Work task:
Report the number of lines below in which the word "After" occurs. Nothing else is needed.

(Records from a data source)
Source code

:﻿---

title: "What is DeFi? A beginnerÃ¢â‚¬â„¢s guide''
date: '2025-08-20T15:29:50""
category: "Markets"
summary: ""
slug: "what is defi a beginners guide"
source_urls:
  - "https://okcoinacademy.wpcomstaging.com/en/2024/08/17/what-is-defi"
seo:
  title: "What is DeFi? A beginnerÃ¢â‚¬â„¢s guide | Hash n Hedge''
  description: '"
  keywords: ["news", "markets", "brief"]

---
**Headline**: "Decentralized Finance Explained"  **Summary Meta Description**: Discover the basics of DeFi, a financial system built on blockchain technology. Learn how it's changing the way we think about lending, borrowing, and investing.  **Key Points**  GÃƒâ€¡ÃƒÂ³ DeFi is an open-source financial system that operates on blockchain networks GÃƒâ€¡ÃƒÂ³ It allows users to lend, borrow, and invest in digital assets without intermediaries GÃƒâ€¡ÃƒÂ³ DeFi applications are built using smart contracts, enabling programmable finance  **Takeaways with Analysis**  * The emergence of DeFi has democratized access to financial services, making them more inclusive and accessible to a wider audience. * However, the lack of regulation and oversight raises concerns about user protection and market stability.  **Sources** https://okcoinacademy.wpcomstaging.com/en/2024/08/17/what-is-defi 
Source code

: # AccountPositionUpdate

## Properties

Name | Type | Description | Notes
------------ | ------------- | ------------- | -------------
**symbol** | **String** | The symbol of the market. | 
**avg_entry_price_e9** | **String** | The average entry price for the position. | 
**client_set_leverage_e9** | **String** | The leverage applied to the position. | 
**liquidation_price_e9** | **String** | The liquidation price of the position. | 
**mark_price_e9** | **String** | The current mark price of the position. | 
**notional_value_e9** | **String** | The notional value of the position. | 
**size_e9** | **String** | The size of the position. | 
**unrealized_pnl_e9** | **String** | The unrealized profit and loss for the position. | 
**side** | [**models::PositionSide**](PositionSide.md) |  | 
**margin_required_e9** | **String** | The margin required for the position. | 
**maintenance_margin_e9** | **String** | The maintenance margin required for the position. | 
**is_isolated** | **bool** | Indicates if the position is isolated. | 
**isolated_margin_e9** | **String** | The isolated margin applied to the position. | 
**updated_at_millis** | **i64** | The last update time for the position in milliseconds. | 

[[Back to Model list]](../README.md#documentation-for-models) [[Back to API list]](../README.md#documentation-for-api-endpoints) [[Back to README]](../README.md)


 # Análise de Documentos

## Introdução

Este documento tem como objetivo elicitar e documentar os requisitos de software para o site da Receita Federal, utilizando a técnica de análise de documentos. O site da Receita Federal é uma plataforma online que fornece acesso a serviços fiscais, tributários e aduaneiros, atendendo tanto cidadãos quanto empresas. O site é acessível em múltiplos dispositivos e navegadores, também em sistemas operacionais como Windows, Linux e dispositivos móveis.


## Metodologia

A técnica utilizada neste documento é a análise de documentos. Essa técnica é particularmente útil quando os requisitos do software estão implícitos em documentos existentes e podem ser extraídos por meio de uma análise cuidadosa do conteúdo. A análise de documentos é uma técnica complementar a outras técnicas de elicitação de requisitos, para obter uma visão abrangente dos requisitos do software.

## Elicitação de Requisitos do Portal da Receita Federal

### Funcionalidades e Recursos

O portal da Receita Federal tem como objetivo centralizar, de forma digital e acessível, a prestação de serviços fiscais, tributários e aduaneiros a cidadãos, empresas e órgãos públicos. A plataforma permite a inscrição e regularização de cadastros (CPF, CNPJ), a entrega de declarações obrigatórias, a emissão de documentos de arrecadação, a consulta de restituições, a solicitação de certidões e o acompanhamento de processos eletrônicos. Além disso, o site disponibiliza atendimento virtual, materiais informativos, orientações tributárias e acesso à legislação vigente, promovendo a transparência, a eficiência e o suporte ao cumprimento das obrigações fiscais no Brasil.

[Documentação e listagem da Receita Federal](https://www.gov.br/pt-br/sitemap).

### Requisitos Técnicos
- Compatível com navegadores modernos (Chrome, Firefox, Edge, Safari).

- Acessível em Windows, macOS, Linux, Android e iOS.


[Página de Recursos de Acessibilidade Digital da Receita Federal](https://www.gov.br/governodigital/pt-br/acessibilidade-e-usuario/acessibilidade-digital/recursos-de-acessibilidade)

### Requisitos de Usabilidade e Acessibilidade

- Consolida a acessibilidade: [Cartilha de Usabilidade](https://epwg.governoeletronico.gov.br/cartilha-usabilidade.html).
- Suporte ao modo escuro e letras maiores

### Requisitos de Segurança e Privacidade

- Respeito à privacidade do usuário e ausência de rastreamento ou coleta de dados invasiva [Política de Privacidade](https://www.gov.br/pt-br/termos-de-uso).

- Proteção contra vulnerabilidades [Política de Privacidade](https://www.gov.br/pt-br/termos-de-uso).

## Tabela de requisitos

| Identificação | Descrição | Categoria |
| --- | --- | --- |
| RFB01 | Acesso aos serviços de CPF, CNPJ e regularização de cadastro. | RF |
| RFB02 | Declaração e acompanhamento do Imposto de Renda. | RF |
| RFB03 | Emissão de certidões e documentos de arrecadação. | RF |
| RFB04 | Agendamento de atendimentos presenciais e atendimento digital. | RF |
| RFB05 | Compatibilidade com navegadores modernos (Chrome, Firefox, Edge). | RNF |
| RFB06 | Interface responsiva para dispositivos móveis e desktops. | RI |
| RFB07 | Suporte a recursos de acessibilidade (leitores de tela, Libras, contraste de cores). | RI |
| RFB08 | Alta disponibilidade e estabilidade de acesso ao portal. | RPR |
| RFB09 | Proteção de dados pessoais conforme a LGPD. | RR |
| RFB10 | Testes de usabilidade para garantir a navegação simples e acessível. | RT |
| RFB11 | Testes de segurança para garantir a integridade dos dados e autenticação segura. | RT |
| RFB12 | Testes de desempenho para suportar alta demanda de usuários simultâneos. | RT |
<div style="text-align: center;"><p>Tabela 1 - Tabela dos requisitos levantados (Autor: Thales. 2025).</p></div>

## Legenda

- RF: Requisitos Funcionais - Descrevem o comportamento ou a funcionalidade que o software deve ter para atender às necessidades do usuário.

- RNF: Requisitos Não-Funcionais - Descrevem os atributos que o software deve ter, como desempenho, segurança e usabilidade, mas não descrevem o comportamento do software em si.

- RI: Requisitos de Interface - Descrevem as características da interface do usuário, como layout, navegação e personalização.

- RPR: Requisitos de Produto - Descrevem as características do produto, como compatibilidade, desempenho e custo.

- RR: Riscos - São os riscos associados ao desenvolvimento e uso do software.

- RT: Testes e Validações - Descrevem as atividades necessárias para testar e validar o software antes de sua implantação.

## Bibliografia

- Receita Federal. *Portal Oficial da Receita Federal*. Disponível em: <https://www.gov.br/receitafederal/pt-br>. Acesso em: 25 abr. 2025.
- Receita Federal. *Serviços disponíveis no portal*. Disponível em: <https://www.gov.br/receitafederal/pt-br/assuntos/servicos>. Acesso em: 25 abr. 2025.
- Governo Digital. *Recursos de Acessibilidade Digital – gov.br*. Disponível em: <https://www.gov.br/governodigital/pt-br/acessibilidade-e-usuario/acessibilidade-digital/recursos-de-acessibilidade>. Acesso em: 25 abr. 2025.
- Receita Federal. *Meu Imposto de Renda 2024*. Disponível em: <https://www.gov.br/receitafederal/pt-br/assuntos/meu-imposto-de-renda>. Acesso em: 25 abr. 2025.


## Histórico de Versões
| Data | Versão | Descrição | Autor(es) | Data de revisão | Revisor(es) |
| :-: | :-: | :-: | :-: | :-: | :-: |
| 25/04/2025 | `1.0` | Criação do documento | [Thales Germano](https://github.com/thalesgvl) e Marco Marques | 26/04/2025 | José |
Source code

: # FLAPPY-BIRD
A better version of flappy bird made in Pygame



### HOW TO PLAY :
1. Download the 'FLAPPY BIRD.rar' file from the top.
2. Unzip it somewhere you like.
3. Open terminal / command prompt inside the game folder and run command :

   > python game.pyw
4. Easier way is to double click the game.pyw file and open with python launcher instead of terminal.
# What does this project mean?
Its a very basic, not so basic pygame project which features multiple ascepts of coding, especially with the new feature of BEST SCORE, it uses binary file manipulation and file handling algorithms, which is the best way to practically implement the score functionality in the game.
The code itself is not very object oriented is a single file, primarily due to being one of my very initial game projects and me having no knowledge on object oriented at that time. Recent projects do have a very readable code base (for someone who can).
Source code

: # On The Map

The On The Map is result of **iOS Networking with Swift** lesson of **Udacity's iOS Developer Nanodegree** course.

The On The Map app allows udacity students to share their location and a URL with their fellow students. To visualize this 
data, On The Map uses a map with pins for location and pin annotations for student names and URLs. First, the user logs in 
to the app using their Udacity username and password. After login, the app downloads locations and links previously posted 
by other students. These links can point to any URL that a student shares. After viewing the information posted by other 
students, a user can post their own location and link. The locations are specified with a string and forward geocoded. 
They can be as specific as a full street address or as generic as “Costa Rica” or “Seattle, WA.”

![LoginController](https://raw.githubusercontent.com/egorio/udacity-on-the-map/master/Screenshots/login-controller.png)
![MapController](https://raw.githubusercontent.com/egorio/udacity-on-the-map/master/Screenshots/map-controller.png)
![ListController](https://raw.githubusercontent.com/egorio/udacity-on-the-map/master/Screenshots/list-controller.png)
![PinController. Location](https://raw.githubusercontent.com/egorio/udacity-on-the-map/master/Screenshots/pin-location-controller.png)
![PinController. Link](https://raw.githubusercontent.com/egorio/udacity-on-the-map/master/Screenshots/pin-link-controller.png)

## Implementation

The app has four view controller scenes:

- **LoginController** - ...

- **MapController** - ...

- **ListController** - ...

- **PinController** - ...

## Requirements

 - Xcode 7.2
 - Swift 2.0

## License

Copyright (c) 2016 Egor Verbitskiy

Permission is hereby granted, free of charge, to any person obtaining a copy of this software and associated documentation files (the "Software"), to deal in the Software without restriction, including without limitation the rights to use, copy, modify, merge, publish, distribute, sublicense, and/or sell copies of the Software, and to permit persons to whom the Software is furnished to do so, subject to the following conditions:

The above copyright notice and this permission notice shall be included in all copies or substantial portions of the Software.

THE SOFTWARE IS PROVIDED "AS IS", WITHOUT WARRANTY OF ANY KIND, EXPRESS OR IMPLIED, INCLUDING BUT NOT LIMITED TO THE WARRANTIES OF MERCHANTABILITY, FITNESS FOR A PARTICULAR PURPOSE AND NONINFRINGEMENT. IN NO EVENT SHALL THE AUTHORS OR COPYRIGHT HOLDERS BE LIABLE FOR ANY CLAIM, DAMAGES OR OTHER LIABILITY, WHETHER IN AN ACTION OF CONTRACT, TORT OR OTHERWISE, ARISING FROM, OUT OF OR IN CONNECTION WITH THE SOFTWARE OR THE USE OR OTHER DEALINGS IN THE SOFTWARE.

Task output:
2